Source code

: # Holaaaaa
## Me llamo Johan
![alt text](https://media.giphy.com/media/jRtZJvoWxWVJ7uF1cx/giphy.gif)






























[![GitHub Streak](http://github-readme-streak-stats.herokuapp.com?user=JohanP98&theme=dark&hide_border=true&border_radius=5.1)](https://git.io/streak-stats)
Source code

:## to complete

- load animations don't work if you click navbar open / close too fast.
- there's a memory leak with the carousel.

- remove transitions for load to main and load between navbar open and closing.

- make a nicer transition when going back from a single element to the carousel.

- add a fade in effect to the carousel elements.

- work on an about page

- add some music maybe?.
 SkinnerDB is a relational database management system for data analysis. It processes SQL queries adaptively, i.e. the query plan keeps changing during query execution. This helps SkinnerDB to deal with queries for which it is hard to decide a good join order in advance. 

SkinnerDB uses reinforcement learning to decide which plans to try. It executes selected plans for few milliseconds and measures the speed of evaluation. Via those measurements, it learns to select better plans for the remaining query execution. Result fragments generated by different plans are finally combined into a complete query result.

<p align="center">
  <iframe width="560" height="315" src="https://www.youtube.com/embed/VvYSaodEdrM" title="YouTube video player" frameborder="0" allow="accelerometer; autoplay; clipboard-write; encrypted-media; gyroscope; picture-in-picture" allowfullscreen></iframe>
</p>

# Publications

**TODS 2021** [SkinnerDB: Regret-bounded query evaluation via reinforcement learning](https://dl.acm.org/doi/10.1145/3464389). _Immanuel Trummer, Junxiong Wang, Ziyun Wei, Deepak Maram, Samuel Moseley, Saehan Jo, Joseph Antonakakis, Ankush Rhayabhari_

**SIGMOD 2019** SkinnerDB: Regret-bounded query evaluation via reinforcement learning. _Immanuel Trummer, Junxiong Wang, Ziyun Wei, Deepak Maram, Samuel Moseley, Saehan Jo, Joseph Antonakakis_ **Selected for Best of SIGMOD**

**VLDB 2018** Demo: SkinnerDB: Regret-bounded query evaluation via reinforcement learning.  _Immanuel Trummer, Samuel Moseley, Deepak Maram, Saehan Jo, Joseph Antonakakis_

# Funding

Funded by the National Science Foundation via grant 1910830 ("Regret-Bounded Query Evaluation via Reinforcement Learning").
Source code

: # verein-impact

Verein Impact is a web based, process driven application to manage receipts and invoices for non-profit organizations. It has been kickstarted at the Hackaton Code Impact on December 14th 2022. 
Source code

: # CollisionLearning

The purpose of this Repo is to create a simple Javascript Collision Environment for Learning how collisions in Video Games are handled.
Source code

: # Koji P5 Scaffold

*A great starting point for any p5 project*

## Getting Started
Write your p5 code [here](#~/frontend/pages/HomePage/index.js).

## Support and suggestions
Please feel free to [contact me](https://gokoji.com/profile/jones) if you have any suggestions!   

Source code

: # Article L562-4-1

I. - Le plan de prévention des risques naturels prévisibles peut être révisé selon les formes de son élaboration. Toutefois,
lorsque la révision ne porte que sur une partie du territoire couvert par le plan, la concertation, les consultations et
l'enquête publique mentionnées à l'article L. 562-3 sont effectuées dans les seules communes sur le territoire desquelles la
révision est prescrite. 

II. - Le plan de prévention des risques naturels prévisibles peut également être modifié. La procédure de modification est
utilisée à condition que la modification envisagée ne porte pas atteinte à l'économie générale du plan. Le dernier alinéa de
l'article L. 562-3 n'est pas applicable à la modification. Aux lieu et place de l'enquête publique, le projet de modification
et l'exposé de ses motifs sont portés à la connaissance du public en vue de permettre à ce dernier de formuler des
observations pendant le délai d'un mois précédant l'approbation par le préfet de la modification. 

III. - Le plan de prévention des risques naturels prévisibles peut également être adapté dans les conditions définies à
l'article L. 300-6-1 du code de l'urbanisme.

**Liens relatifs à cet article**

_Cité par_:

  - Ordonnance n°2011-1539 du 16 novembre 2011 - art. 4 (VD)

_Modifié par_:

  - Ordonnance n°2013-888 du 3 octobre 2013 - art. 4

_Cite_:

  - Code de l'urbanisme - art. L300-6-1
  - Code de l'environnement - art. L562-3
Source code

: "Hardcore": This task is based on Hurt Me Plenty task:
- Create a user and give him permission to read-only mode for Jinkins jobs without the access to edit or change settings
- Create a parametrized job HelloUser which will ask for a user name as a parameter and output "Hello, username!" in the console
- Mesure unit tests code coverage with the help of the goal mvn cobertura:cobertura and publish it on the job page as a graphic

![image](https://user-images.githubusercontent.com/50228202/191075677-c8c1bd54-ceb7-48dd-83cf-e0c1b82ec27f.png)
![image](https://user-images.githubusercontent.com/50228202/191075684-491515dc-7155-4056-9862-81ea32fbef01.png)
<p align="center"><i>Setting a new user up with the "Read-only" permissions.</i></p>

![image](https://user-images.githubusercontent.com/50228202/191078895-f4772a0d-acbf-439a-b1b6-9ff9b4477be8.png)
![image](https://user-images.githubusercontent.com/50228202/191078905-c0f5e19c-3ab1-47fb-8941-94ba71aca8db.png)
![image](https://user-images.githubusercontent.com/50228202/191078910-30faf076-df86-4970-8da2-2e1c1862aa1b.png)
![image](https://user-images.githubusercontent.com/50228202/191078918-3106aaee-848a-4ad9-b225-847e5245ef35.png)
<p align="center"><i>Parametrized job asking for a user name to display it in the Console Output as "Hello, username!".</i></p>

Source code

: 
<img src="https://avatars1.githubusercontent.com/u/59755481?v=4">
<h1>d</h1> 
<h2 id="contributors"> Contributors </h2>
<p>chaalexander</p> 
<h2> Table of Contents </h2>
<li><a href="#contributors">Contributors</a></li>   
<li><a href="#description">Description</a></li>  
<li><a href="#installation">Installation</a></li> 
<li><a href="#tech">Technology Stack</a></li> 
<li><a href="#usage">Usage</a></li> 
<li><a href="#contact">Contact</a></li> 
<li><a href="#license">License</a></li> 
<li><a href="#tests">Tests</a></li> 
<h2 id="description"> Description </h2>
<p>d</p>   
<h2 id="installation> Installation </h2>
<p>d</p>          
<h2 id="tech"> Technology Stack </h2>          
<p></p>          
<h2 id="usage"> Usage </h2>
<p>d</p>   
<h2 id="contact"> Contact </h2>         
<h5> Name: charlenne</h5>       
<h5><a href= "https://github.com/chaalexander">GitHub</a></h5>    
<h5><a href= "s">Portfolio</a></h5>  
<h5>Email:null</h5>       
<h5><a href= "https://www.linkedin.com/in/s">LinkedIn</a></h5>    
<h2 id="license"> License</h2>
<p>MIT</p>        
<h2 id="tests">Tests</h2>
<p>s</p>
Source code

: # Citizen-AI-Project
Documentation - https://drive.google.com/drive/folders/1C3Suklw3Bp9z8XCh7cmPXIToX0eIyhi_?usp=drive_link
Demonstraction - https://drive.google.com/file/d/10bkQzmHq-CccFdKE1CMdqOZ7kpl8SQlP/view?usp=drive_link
__________
**Task details:** Restate each line above word for word.

**Task response:**
Source code

: # Holaaaaa
## Me llamo Johan
![alt text](https://media.giphy.com/media/jRtZJvoWxWVJ7uF1cx/giphy.gif)






























[![GitHub Streak](http://github-readme-streak-stats.herokuapp.com?user=JohanP98&theme=dark&hide_border=true&border_radius=5.1)](https://git.io/streak-stats)
Source code

:## to complete

- load animations don't work if you click navbar open / close too fast.
- there's a memory leak with the carousel.

- remove transitions for load to main and load between navbar open and closing.

- make a nicer transition when going back from a single element to the carousel.

- add a fade in effect to the carousel elements.

- work on an about page

- add some music maybe?.
 SkinnerDB is a relational database management system for data analysis. It processes SQL queries adaptively, i.e. the query plan keeps changing during query execution. This helps SkinnerDB to deal with queries for which it is hard to decide a good join order in advance. 

SkinnerDB uses reinforcement learning to decide which plans to try. It executes selected plans for few milliseconds and measures the speed of evaluation. Via those measurements, it learns to select better plans for the remaining query execution. Result fragments generated by different plans are finally combined into a complete query result.

<p align="center">
  <iframe width="560" height="315" src="https://www.youtube.com/embed/VvYSaodEdrM" title="YouTube video player" frameborder="0" allow="accelerometer; autoplay; clipboard-write; encrypted-media; gyroscope; picture-in-picture" allowfullscreen></iframe>
</p>

# Publications

**TODS 2021** [SkinnerDB: Regret-bounded query evaluation via reinforcement learning](https://dl.acm.org/doi/10.1145/3464389). _Immanuel Trummer, Junxiong Wang, Ziyun Wei, Deepak Maram, Samuel Moseley, Saehan Jo, Joseph Antonakakis, Ankush Rhayabhari_

**SIGMOD 2019** SkinnerDB: Regret-bounded query evaluation via reinforcement learning. _Immanuel Trummer, Junxiong Wang, Ziyun Wei, Deepak Maram, Samuel Moseley, Saehan Jo, Joseph Antonakakis_ **Selected for Best of SIGMOD**

**VLDB 2018** Demo: SkinnerDB: Regret-bounded query evaluation via reinforcement learning.  _Immanuel Trummer, Samuel Moseley, Deepak Maram, Saehan Jo, Joseph Antonakakis_

# Funding

Funded by the National Science Foundation via grant 1910830 ("Regret-Bounded Query Evaluation via Reinforcement Learning").
Source code

: # verein-impact

Verein Impact is a web based, process driven application to manage receipts and invoices for non-profit organizations. It has been kickstarted at the Hackaton Code Impact on December 14th 2022. 
Source code

: # CollisionLearning

The purpose of this Repo is to create a simple Javascript Collision Environment for Learning how collisions in Video Games are handled.
Source code

: # Koji P5 Scaffold

*A great starting point for any p5 project*

## Getting Started
Write your p5 code [here](#~/frontend/pages/HomePage/index.js).

## Support and suggestions
Please feel free to [contact me](https://gokoji.com/profile/jones) if you have any suggestions!   

Source code

: # Article L562-4-1

I. - Le plan de prévention des risques naturels prévisibles peut être révisé selon les formes de son élaboration. Toutefois,
lorsque la révision ne porte que sur une partie du territoire couvert par le plan, la concertation, les consultations et
l'enquête publique mentionnées à l'article L. 562-3 sont effectuées dans les seules communes sur le territoire desquelles la
révision est prescrite. 

II. - Le plan de prévention des risques naturels prévisibles peut également être modifié. La procédure de modification est
utilisée à condition que la modification envisagée ne porte pas atteinte à l'économie générale du plan. Le dernier alinéa de
l'article L. 562-3 n'est pas applicable à la modification. Aux lieu et place de l'enquête publique, le projet de modification
et l'exposé de ses motifs sont portés à la connaissance du public en vue de permettre à ce dernier de formuler des
observations pendant le délai d'un mois précédant l'approbation par le préfet de la modification. 

III. - Le plan de prévention des risques naturels prévisibles peut également être adapté dans les conditions définies à
l'article L. 300-6-1 du code de l'urbanisme.

**Liens relatifs à cet article**

_Cité par_:

  - Ordonnance n°2011-1539 du 16 novembre 2011 - art. 4 (VD)

_Modifié par_:

  - Ordonnance n°2013-888 du 3 octobre 2013 - art. 4

_Cite_:

  - Code de l'urbanisme - art. L300-6-1
  - Code de l'environnement - art. L562-3
Source code

: "Hardcore": This task is based on Hurt Me Plenty task:
- Create a user and give him permission to read-only mode for Jinkins jobs without the access to edit or change settings
- Create a parametrized job HelloUser which will ask for a user name as a parameter and output "Hello, username!" in the console
- Mesure unit tests code coverage with the help of the goal mvn cobertura:cobertura and publish it on the job page as a graphic

![image](https://user-images.githubusercontent.com/50228202/191075677-c8c1bd54-ceb7-48dd-83cf-e0c1b82ec27f.png)
![image](https://user-images.githubusercontent.com/50228202/191075684-491515dc-7155-4056-9862-81ea32fbef01.png)
<p align="center"><i>Setting a new user up with the "Read-only" permissions.</i></p>

![image](https://user-images.githubusercontent.com/50228202/191078895-f4772a0d-acbf-439a-b1b6-9ff9b4477be8.png)
![image](https://user-images.githubusercontent.com/50228202/191078905-c0f5e19c-3ab1-47fb-8941-94ba71aca8db.png)
![image](https://user-images.githubusercontent.com/50228202/191078910-30faf076-df86-4970-8da2-2e1c1862aa1b.png)
![image](https://user-images.githubusercontent.com/50228202/191078918-3106aaee-848a-4ad9-b225-847e5245ef35.png)
<p align="center"><i>Parametrized job asking for a user name to display it in the Console Output as "Hello, username!".</i></p>

Source code

: 
<img src="https://avatars1.githubusercontent.com/u/59755481?v=4">
<h1>d</h1> 
<h2 id="contributors"> Contributors </h2>
<p>chaalexander</p> 
<h2> Table of Contents </h2>
<li><a href="#contributors">Contributors</a></li>   
<li><a href="#description">Description</a></li>  
<li><a href="#installation">Installation</a></li> 
<li><a href="#tech">Technology Stack</a></li> 
<li><a href="#usage">Usage</a></li> 
<li><a href="#contact">Contact</a></li> 
<li><a href="#license">License</a></li> 
<li><a href="#tests">Tests</a></li> 
<h2 id="description"> Description </h2>
<p>d</p>   
<h2 id="installation> Installation </h2>
<p>d</p>          
<h2 id="tech"> Technology Stack </h2>          
<p></p>          
<h2 id="usage"> Usage </h2>
<p>d</p>   
<h2 id="contact"> Contact </h2>         
<h5> Name: charlenne</h5>       
<h5><a href= "https://github.com/chaalexander">GitHub</a></h5>    
<h5><a href= "s">Portfolio</a></h5>  
<h5>Email:null</h5>       
<h5><a href= "https://www.linkedin.com/in/s">LinkedIn</a></h5>    
<h2 id="license"> License</h2>
<p>MIT</p>        
<h2 id="tests">Tests</h2>
<p>s</p>
Source code

: # Citizen-AI-Project
Documentation - https://drive.google.com/drive/folders/1C3Suklw3Bp9z8XCh7cmPXIToX0eIyhi_?usp=drive_link
Demonstraction - https://drive.google.com/file/d/10bkQzmHq-CccFdKE1CMdqOZ7kpl8SQlP/view?usp=drive_link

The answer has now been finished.